Apps aren't going to use machine-readable schemas to decide how to render posts. The code will know that some fields may not be there and only render them if they are in the post. Apps that are unaware of the fields would just ignore them as you point out. This type of change would result in a patch version bump of the post and the new fields would be reflected in the schema.

mwanji commented 12 years ago

The key thing to remember is that there will be thousands of legitimate post types that aren't just fragments off of a status post type. If posts types were composable, this would certainly create confusing, unrenderable posts.

I assume no single app would handle thousands of post types and that accepted compositions would emerge in different post categories, but I see your point.

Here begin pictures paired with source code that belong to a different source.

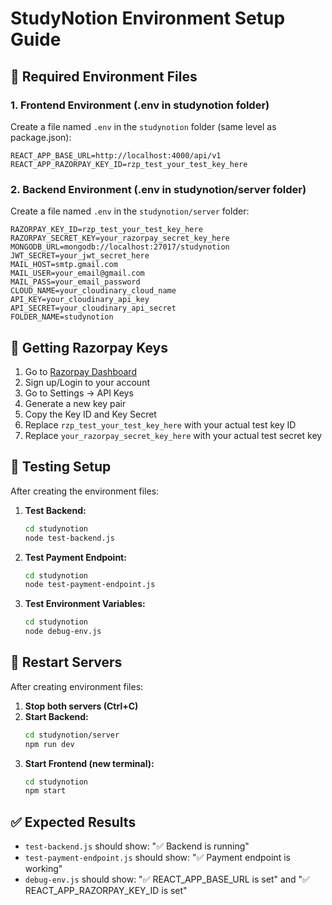 # StudyNotion Environment Setup Guide

## 🔧 Required Environment Files

### 1. Frontend Environment (.env in studynotion folder)

Create a file named `.env` in the `studynotion` folder (same level as package.json):

```env
REACT_APP_BASE_URL=http://localhost:4000/api/v1
REACT_APP_RAZORPAY_KEY_ID=rzp_test_your_test_key_here
```

### 2. Backend Environment (.env in studynotion/server folder)

Create a file named `.env` in the `studynotion/server` folder:

```env
RAZORPAY_KEY_ID=rzp_test_your_test_key_here
RAZORPAY_SECRET_KEY=your_razorpay_secret_key_here
MONGODB_URL=mongodb://localhost:27017/studynotion
JWT_SECRET=your_jwt_secret_here
MAIL_HOST=smtp.gmail.com
MAIL_USER=your_email@gmail.com
MAIL_PASS=your_email_password
CLOUD_NAME=your_cloudinary_cloud_name
API_KEY=your_cloudinary_api_key
API_SECRET=your_cloudinary_api_secret
FOLDER_NAME=studynotion
```

## 🚀 Getting Razorpay Keys

1. Go to [Razorpay Dashboard](https://dashboard.razorpay.com/)
2. Sign up/Login to your account
3. Go to Settings → API Keys
4. Generate a new key pair
5. Copy the Key ID and Key Secret
6. Replace `rzp_test_your_test_key_here` with your actual test key ID
7. Replace `your_razorpay_secret_key_here` with your actual test secret key

## 🧪 Testing Setup

After creating the environment files:

1. **Test Backend:**
   ```bash
   cd studynotion
   node test-backend.js
   ```

2. **Test Payment Endpoint:**
   ```bash
   cd studynotion
   node test-payment-endpoint.js
   ```

3. **Test Environment Variables:**
   ```bash
   cd studynotion
   node debug-env.js
   ```

## 🔄 Restart Servers

After creating environment files:

1. **Stop both servers (Ctrl+C)**
2. **Start Backend:**
   ```bash
   cd studynotion/server
   npm run dev
   ```
3. **Start Frontend (new terminal):**
   ```bash
   cd studynotion
   npm start
   ```

## ✅ Expected Results

- `test-backend.js` should show: "✅ Backend is running"
- `test-payment-endpoint.js` should show: "✅ Payment endpoint is working"
- `debug-env.js` should show: "✅ REACT_APP_BASE_URL is set" and "✅ REACT_APP_RAZORPAY_KEY_ID is set"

This type of change would result in a patch version bump of the post and the new fields would be reflected in the schema.

OK, so new fields will be explicitly declared. I wasn't aware, however, that clients were expected to use a semantic versioning approach to post type versions.

If an app is authorised to read Status/v0.1.0 posts, will it also be notified of Status/v0.1.1? Status/v0.2.0? Status/v1.0.0? I'm assuming breaking changes would only happen when the major version changes.